Published in final edited form as: Nat Neurosci. 2015 Mar 16;18(4):582–589. doi: 10.1038/nn.3973

Figure 3. Item-specific target reactivation and competitor suppression.

Figure 3

The multivoxel pattern during selective retrieval was extracted and compared with the sensory template patterns in (a) ventral visual cortex, and (b) hippocampus. The first row shows an overlay of the respective anatomical ROIs on a standard MNI brain. The second row shows the raw average correlation (similarity) between selective retrieval activity and the canonical template of the current target (black solid), the templates of non-cued baseline items from the target category (grey dotted), the current competitor (red), and the templates of non-cued baseline items from the competitor category (pink dotted). Along the x-axis, changes in similarity across the four repetitions of retrieving the same target memory are shown.
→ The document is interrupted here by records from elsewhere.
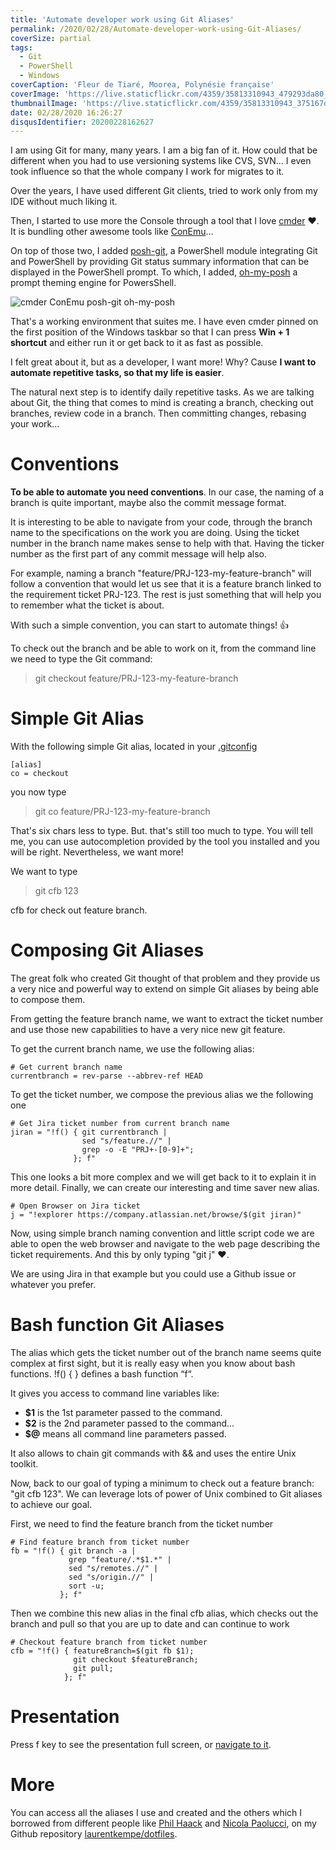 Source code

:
 ```yaml
---
title: 'Automate developer work using Git Aliases'
permalink: /2020/02/28/Automate-developer-work-using-Git-Aliases/
coverSize: partial
tags:
  - Git
  - PowerShell
  - Windows
coverCaption: 'Fleur de Tiaré, Moorea, Polynésie française'
coverImage: 'https://live.staticflickr.com/4359/35813310943_479293da80_h.jpg'
thumbnailImage: 'https://live.staticflickr.com/4359/35813310943_375167de07_q.jpg'
date: 02/28/2020 16:26:27
disqusIdentifier: 20200228162627
---
```

I am using Git for many, many years. I am a big fan of it. How could that be different when you had to use versioning systems like CVS, SVN... I even took influence so that the whole company I work for migrates to it.

Over the years, I have used different Git clients, tried to work only from my IDE without much liking it.

<!-- more -->

Then, I started to use more the Console through a tool that I love [cmder](https://cmder.net/) ❤. It is bundling other awesome tools like [ConEmu](https://conemu.github.io/)...

On top of those two, I added [posh-git](https://github.com/dahlbyk/posh-git), a PowerShell module integrating Git and PowerShell by providing Git status summary information that can be displayed in the PowerShell prompt. To which, I added, [oh-my-posh](https://github.com/JanDeDobbeleer/oh-my-posh) a prompt theming engine for PowersShell. 

![cmder ConEmu posh-git oh-my-posh](https://live.staticflickr.com/65535/49566323082_e1817988c2_c.jpg)

That's a working environment that suites me. I have even cmder pinned on the first position of the Windows taskbar so that I can press **Win + 1 shortcut** and either run it or get back to it as fast as possible.

I felt great about it, but as a developer, I want more! Why? Cause **I want to automate repetitive tasks, so that my life is easier**.

The natural next step is to identify daily repetitive tasks. As we are talking about Git, the thing that comes to mind is creating a branch, checking out branches, review code in a branch. Then committing changes, rebasing your work...

# Conventions

**To be able to automate you need conventions**. In our case, the naming of a branch is quite important, maybe also the commit message format.

It is interesting to be able to navigate from your code, through the branch name to the specifications on the work you are doing. Using the ticket number in the branch name makes sense to help with that. Having the ticker number as the first part of any commit message will help also.

For example, naming a branch "feature/PRJ-123-my-feature-branch" will follow a convention that would let us see that it is a feature branch linked to the requirement ticket PRJ-123. The rest is just something that will help you to remember what the ticket is about.

With such a simple convention, you can start to automate things! 👍

To check out the branch and be able to work on it, from the command line we need to type the Git command:

> git checkout feature/PRJ-123-my-feature-branch

# Simple Git Alias

With the following simple Git alias, located in your [.gitconfig](https://git-scm.com/docs/git-config)

``` {data-file=.gitconfig}
[alias]
co = checkout
```

you now type

> git co feature/PRJ-123-my-feature-branch

That's six chars less to type. But. that's still too much to type. You will tell me, you can use autocompletion provided by the tool you installed and you will be right. Nevertheless, we want more!

We want to type

> git cfb 123

cfb for check out feature branch.

# Composing Git Aliases

The great folk who created Git thought of that problem and they provide us a very nice and powerful way to extend on simple Git aliases by being able to compose them.

From getting the feature branch name, we want to extract the ticket number and use those new capabilities to have a very nice new git feature.

To get the current branch name, we use the following alias:

``` {data-file=.gitconfig}
# Get current branch name
currentbranch = rev-parse --abbrev-ref HEAD
```

To get the ticket number, we compose the previous alias we the following one

``` {data-file=.gitconfig}
# Get Jira ticket number from current branch name
jiran = "!f() { git currentbranch |
                sed "s/feature.//" |
                grep -o -E "PRJ+-[0-9]+";
              }; f"
```

This one looks a bit more complex and we will get back to it to explain it in more detail. Finally, we can create our interesting and time saver new alias.

``` {data-file=.gitconfig}
# Open Browser on Jira ticket
j = "!explorer https://company.atlassian.net/browse/$(git jiran)"
```

Now, using simple branch naming convention and little script code we are able to open the web browser and navigate to the web page describing the ticket requirements. And this by only typing "git j" ❤.

We are using Jira in that example but you could use a Github issue or whatever you prefer.

# Bash function Git Aliases

The alias which gets the ticket number out of the branch name seems quite complex at first sight, but it is really easy when you know about bash functions. !f() { } defines a bash function “f“.

It gives you access to command line variables like:

* **$1** is the 1st parameter passed to the command.
* **$2** is the 2nd parameter passed to the command...
* **$@** means all command line parameters passed.

It also allows to chain git commands with && and uses the entire Unix toolkit.

Now, back to our goal of typing a minimum to check out a feature branch: "git cfb 123".
We can leverage lots of power of Unix combined to Git aliases to achieve our goal.

First, we need to find the feature branch from the ticket number

``` {data-file=.gitconfig}
# Find feature branch from ticket number
fb = "!f() { git branch -a |
             grep "feature/.*$1.*" |
             sed "s/remotes.//" |
             sed "s/origin.//" |
             sort -u;
           }; f"
```

Then we combine this new alias in the final cfb alias, which checks out the branch and pull so that you are up to date and can continue to work

``` {data-file=.gitconfig}
# Checkout feature branch from ticket number
cfb = "!f() { featureBranch=$(git fb $1);
              git checkout $featureBranch;
              git pull;
            }; f"
```

# Presentation

<?# Reveal Src=https://laurentkempe.com/presentations/Automate%20Dev%20work%20using%20Git%20aliases/index.html#/ /?>

Press f key to see the presentation full screen, or [navigate to it](https://laurentkempe.com/presentations/Automate%20Dev%20work%20using%20Git%20aliases/index.html#/).

# More

You can access all the aliases I use and created and the others which I borrowed from different people like [Phil Haack](https://haacked.com/archive/2014/07/28/github-flow-aliases/) and [Nicola Paolucci](https://www.atlassian.com/blog/git/advanced-git-aliases), on my Github repository [laurentkempe/dotfiles](https://github.com/laurentkempe/dotfiles/blob/master/git/.gitconfig.aliases#L13).

<p></p>
<?# githubCard user=laurentkempe repo=dotfiles align=left /?>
The third row shows mean competitor-related (red) similarity, subtracting similarity with the respective baseline templates (mean +/− SEM across single subject estimates), along with the average of the best linear fit (ML estimates) across participants. The bottom row shows the same baseline-corrected measures for target-related (black) similarity. Evidence for item-specific memory reactivation or suppression is indicated by a significant (p < .05, indicated by asterisks) deviation from zero difference.